*Exercise instructions*. Copy out, from the data below, each line in which the word "disease" occurs.

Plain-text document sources
================================
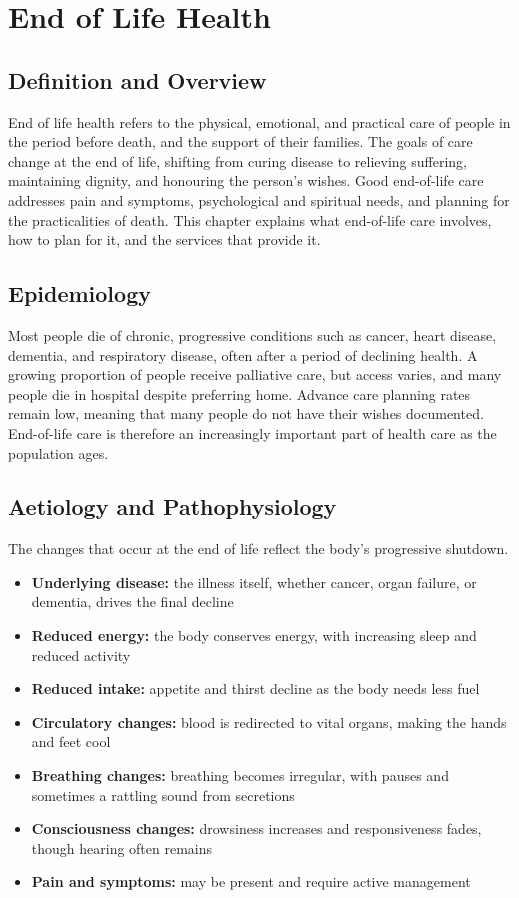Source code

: \chapter{End of Life Health}

\section*{Definition and Overview}
End of life health refers to the physical, emotional, and practical care of people in the period before death, and the support of their families. The goals of care change at the end of life, shifting from curing disease to relieving suffering, maintaining dignity, and honouring the person's wishes. Good end-of-life care addresses pain and symptoms, psychological and spiritual needs, and planning for the practicalities of death. This chapter explains what end-of-life care involves, how to plan for it, and the services that provide it.

\section*{Epidemiology}
Most people die of chronic, progressive conditions such as cancer, heart disease, dementia, and respiratory disease, often after a period of declining health. A growing proportion of people receive palliative care, but access varies, and many people die in hospital despite preferring home. Advance care planning rates remain low, meaning that many people do not have their wishes documented. End-of-life care is therefore an increasingly important part of health care as the population ages.

\section*{Aetiology and Pathophysiology}
The changes that occur at the end of life reflect the body's progressive shutdown.
\begin{itemize}
    \item \textbf{Underlying disease:} the illness itself, whether cancer, organ failure, or dementia, drives the final decline
    \item \textbf{Reduced energy:} the body conserves energy, with increasing sleep and reduced activity
    \item \textbf{Reduced intake:} appetite and thirst decline as the body needs less fuel
    \item \textbf{Circulatory changes:} blood is redirected to vital organs, making the hands and feet cool
    \item \textbf{Breathing changes:} breathing becomes irregular, with pauses and sometimes a rattling sound from secretions
    \item \textbf{Consciousness changes:} drowsiness increases and responsiveness fades, though hearing often remains
    \item \textbf{Pain and symptoms:} may be present and require active management
\end{itemize}

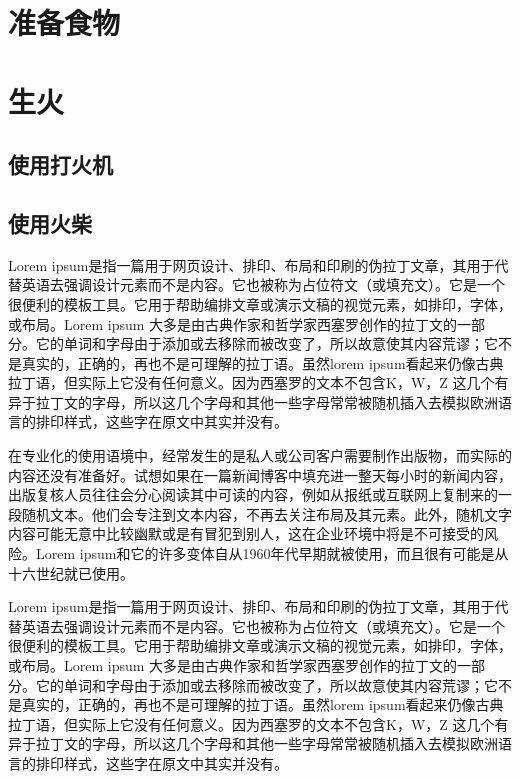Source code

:\documentclass[a4paper,twoside]{article}
\begin{document}
\newpage
\setcounter{page}{1}
\begin{spacing}{1.2} 

\section{准备食物}

\section{生火}

\subsection{使用打火机}
\subsection{使用火柴}

Lorem ipsum是指一篇用于网页设计、排印、布局和印刷的伪拉丁文章，其用于代替英语去强调设计元素而不是内容。它也被称为占位符文（或填充文）。它是一个很便利的模板工具。它用于帮助编排文章或演示文稿的视觉元素，如排印，字体，或布局。Lorem ipsum 大多是由古典作家和哲学家西塞罗创作的拉丁文的一部分。它的单词和字母由于添加或去移除而被改变了，所以故意使其内容荒谬；它不是真实的，正确的，再也不是可理解的拉丁语。虽然lorem ipsum看起来仍像古典拉丁语，但实际上它没有任何意义。因为西塞罗的文本不包含K，W，Z 这几个有异于拉丁文的字母，所以这几个字母和其他一些字母常常被随机插入去模拟欧洲语言的排印样式，这些字在原文中其实并没有。

在专业化的使用语境中，经常发生的是私人或公司客户需要制作出版物，而实际的内容还没有准备好。试想如果在一篇新闻博客中填充进一整天每小时的新闻内容，出版复核人员往往会分心阅读其中可读的内容，例如从报纸或互联网上复制来的一段随机文本。他们会专注到文本内容，不再去关注布局及其元素。此外，随机文字内容可能无意中比较幽默或是有冒犯到别人，这在企业环境中将是不可接受的风险。Lorem ipsum和它的许多变体自从1960年代早期就被使用，而且很有可能是从十六世纪就已使用。

\newpage

Lorem ipsum是指一篇用于网页设计、排印、布局和印刷的伪拉丁文章，其用于代替英语去强调设计元素而不是内容。它也被称为占位符文（或填充文）。它是一个很便利的模板工具。它用于帮助编排文章或演示文稿的视觉元素，如排印，字体，或布局。Lorem ipsum 大多是由古典作家和哲学家西塞罗创作的拉丁文的一部分。它的单词和字母由于添加或去移除而被改变了，所以故意使其内容荒谬；它不是真实的，正确的，再也不是可理解的拉丁语。虽然lorem ipsum看起来仍像古典拉丁语，但实际上它没有任何意义。因为西塞罗的文本不包含K，W，Z 这几个有异于拉丁文的字母，所以这几个字母和其他一些字母常常被随机插入去模拟欧洲语言的排印样式，这些字在原文中其实并没有。


\end{spacing}
\end{document}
================================
*Response to this exercise*.
End of life health refers to the physical, emotional, and practical care of people in the period before death, and the support of their families. The goals of care change at the end of life, shifting from curing disease to relieving suffering, maintaining dignity, and honouring the person's wishes. Good end-of-life care addresses pain and symptoms, psychological and spiritual needs, and planning for the practicalities of death. This chapter explains what end-of-life care involves, how to plan for it, and the services that provide it.
Most people die of chronic, progressive conditions such as cancer, heart disease, dementia, and respiratory disease, often after a period of declining health. A growing proportion of people receive palliative care, but access varies, and many people die in hospital despite preferring home. Advance care planning rates remain low, meaning that many people do not have their wishes documented. End-of-life care is therefore an increasingly important part of health care as the population ages.
    \item \textbf{Underlying disease:} the illness itself, whether cancer, organ failure, or dementia, drives the final decline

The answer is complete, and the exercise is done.